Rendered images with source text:

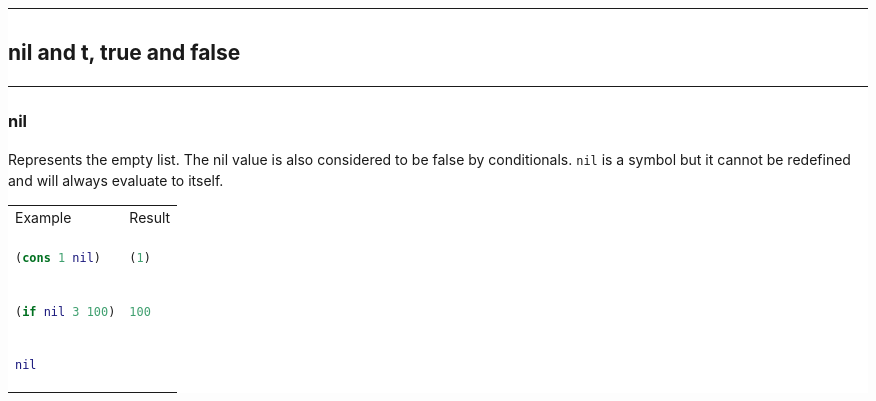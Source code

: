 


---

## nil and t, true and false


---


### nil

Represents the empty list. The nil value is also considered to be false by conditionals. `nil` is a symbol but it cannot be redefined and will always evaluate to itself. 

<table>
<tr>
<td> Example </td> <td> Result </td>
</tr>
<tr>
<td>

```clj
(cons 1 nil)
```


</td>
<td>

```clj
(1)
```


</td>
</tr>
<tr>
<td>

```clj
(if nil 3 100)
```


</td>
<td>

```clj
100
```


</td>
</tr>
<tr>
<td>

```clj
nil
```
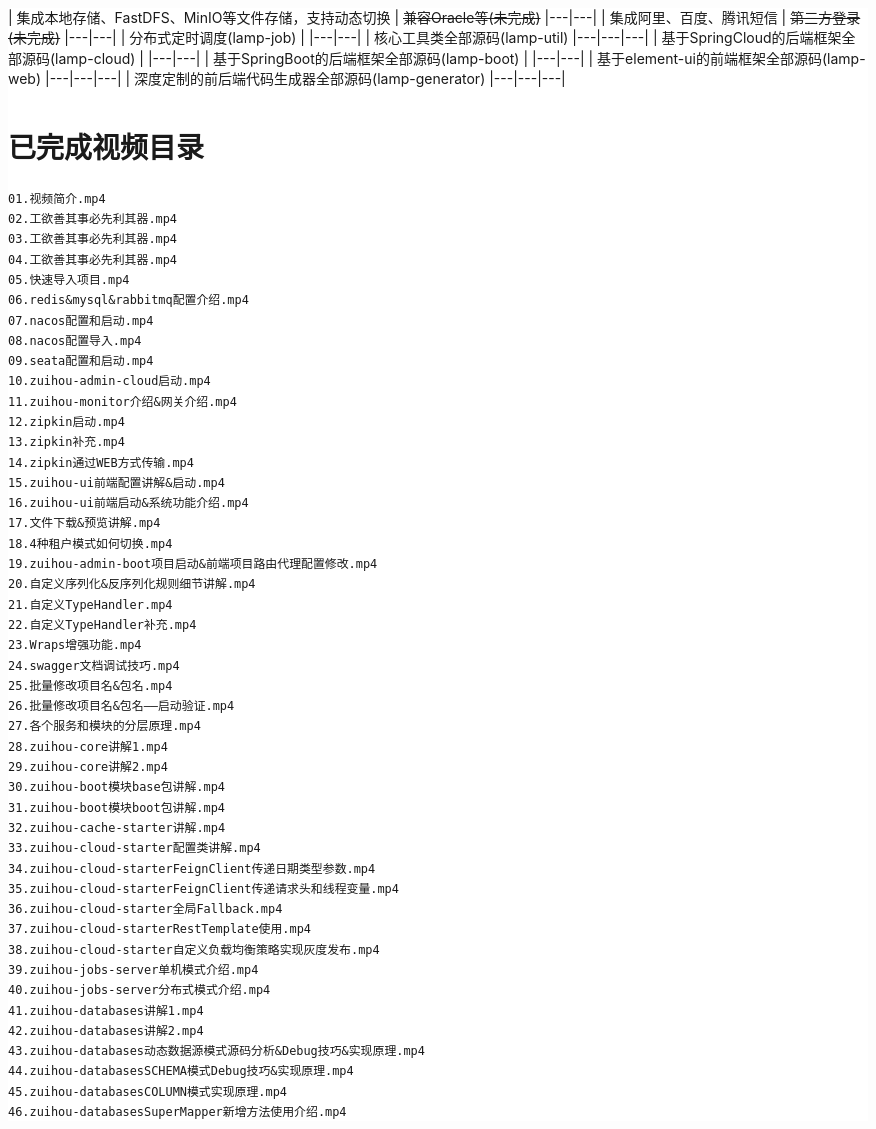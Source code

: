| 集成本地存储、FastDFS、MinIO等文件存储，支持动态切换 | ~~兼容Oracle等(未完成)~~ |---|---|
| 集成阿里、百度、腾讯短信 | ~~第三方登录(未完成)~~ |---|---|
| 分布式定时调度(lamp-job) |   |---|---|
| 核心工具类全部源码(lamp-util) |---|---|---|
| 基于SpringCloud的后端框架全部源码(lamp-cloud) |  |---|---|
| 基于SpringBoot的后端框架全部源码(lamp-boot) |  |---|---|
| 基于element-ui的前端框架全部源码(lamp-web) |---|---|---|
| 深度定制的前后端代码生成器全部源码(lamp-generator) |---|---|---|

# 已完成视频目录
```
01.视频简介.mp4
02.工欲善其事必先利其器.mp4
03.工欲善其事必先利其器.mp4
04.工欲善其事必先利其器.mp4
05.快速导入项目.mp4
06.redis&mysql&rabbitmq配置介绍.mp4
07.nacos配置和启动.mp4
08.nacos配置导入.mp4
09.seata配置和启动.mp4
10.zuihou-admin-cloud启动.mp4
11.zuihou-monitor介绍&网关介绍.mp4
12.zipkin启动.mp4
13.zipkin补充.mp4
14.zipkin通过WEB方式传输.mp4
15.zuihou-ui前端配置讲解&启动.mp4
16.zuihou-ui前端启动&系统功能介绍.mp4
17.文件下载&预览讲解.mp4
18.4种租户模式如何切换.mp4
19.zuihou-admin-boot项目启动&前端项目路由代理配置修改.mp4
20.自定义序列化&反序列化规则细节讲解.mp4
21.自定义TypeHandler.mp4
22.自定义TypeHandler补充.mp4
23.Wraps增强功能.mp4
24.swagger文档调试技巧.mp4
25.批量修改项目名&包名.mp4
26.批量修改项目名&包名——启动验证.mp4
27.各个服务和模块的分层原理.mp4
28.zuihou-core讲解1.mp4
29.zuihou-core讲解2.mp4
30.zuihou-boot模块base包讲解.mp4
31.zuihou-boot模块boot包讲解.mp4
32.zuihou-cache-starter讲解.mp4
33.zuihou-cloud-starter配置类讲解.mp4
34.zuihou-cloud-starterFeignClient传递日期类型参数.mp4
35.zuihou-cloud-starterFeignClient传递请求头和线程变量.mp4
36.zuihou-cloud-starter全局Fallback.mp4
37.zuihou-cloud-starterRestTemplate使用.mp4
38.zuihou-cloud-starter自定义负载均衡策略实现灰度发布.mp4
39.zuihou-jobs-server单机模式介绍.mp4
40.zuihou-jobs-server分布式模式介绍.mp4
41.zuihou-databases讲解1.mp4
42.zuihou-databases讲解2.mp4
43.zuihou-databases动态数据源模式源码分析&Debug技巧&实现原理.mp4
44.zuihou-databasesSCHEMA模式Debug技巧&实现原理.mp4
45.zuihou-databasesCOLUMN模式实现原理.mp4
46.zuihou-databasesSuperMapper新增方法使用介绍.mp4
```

=== Task item ===
Could you restate all of the data above word for word and skip every picture?

=== Answer box ===
Source code

: 


---

## nil and t, true and false


---


### nil

Represents the empty list. The nil value is also considered to be false by conditionals. `nil` is a symbol but it cannot be redefined and will always evaluate to itself. 

<table>
<tr>
<td> Example </td> <td> Result </td>
</tr>
<tr>
<td>

```clj
(cons 1 nil)
```


</td>
<td>

```clj
(1)
```


</td>
</tr>
<tr>
<td>

```clj
(if nil 3 100)
```


</td>
<td>

```clj
100
```


</td>
</tr>
<tr>
<td>

```clj
nil
```
Source code

:| 集成本地存储、FastDFS、MinIO等文件存储，支持动态切换 | ~~兼容Oracle等(未完成)~~ |---|---|
| 集成阿里、百度、腾讯短信 | ~~第三方登录(未完成)~~ |---|---|
| 分布式定时调度(lamp-job) |   |---|---|
| 核心工具类全部源码(lamp-util) |---|---|---|
| 基于SpringCloud的后端框架全部源码(lamp-cloud) |  |---|---|
| 基于SpringBoot的后端框架全部源码(lamp-boot) |  |---|---|
| 基于element-ui的前端框架全部源码(lamp-web) |---|---|---|
| 深度定制的前后端代码生成器全部源码(lamp-generator) |---|---|---|

# 已完成视频目录
```
01.视频简介.mp4
02.工欲善其事必先利其器.mp4
03.工欲善其事必先利其器.mp4
04.工欲善其事必先利其器.mp4
05.快速导入项目.mp4
06.redis&mysql&rabbitmq配置介绍.mp4
07.nacos配置和启动.mp4
08.nacos配置导入.mp4
09.seata配置和启动.mp4
10.zuihou-admin-cloud启动.mp4
11.zuihou-monitor介绍&网关介绍.mp4
12.zipkin启动.mp4
13.zipkin补充.mp4
14.zipkin通过WEB方式传输.mp4
15.zuihou-ui前端配置讲解&启动.mp4
16.zuihou-ui前端启动&系统功能介绍.mp4
17.文件下载&预览讲解.mp4
18.4种租户模式如何切换.mp4
19.zuihou-admin-boot项目启动&前端项目路由代理配置修改.mp4
20.自定义序列化&反序列化规则细节讲解.mp4
21.自定义TypeHandler.mp4
22.自定义TypeHandler补充.mp4
23.Wraps增强功能.mp4
24.swagger文档调试技巧.mp4
25.批量修改项目名&包名.mp4
26.批量修改项目名&包名——启动验证.mp4
27.各个服务和模块的分层原理.mp4
28.zuihou-core讲解1.mp4
29.zuihou-core讲解2.mp4
30.zuihou-boot模块base包讲解.mp4
31.zuihou-boot模块boot包讲解.mp4
32.zuihou-cache-starter讲解.mp4
33.zuihou-cloud-starter配置类讲解.mp4
34.zuihou-cloud-starterFeignClient传递日期类型参数.mp4
35.zuihou-cloud-starterFeignClient传递请求头和线程变量.mp4
36.zuihou-cloud-starter全局Fallback.mp4
37.zuihou-cloud-starterRestTemplate使用.mp4
38.zuihou-cloud-starter自定义负载均衡策略实现灰度发布.mp4
39.zuihou-jobs-server单机模式介绍.mp4
40.zuihou-jobs-server分布式模式介绍.mp4
41.zuihou-databases讲解1.mp4
42.zuihou-databases讲解2.mp4
43.zuihou-databases动态数据源模式源码分析&Debug技巧&实现原理.mp4
44.zuihou-databasesSCHEMA模式Debug技巧&实现原理.mp4
45.zuihou-databasesCOLUMN模式实现原理.mp4
46.zuihou-databasesSuperMapper新增方法使用介绍.mp4
```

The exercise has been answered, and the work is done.